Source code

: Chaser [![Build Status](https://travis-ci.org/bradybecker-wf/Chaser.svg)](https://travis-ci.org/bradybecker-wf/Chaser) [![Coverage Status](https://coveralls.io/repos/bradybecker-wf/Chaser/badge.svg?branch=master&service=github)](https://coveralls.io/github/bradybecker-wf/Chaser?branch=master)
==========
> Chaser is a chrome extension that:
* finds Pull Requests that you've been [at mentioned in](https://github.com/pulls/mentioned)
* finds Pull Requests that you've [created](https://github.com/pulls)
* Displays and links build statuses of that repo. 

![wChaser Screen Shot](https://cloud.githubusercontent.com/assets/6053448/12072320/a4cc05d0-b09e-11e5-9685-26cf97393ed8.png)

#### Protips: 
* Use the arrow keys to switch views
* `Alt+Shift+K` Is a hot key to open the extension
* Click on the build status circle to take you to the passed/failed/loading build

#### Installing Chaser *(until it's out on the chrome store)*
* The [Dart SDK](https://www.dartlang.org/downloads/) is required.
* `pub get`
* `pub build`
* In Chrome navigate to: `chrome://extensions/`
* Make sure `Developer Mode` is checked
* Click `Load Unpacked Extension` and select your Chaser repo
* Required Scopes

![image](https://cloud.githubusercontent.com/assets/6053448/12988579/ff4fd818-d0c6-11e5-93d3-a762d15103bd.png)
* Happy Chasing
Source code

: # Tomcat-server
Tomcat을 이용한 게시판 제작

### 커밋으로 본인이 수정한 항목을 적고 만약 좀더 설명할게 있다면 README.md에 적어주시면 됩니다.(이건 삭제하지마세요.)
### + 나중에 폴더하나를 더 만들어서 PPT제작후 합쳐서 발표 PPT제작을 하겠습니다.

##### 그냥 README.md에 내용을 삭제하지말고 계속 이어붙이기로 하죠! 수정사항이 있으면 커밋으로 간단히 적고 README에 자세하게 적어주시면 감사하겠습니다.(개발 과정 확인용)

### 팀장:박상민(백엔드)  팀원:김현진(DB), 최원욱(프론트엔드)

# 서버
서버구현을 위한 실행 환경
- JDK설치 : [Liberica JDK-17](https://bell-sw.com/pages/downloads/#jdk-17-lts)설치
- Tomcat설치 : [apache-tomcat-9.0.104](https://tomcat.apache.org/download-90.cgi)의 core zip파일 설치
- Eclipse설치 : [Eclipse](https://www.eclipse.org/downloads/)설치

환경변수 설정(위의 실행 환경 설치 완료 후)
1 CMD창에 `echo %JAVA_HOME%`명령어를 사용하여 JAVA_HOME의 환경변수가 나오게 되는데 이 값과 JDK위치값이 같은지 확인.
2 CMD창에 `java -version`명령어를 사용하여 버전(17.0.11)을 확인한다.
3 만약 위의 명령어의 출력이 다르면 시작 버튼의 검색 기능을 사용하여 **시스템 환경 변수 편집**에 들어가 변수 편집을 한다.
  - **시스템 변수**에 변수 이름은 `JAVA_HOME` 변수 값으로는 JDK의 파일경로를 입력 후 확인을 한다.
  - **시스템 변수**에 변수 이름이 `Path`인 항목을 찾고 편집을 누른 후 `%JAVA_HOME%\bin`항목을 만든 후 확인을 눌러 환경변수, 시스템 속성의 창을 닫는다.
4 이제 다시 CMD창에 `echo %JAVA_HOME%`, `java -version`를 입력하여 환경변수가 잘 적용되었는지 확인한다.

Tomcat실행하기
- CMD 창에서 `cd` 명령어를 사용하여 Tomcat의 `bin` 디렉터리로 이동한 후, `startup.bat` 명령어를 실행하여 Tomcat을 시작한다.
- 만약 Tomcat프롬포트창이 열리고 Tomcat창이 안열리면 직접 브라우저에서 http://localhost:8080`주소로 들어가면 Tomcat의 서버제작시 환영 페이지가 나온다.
==
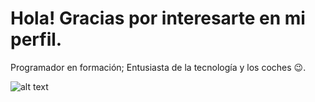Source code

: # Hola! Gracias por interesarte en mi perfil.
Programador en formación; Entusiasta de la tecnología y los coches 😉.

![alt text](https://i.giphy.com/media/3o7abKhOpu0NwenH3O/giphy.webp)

What you need to do: Above is a listing; print exactly its lines from the one with "[at mentioned in](https://github.com/pulls/mentioned)" through the one with "to switch views", and no other lines.

Task response:
* finds Pull Requests that you've been [at mentioned in](https://github.com/pulls/mentioned)
* finds Pull Requests that you've [created](https://github.com/pulls)
* Displays and links build statuses of that repo. 

![wChaser Screen Shot](https://cloud.githubusercontent.com/assets/6053448/12072320/a4cc05d0-b09e-11e5-9685-26cf97393ed8.png)

#### Protips: 
* Use the arrow keys to switch views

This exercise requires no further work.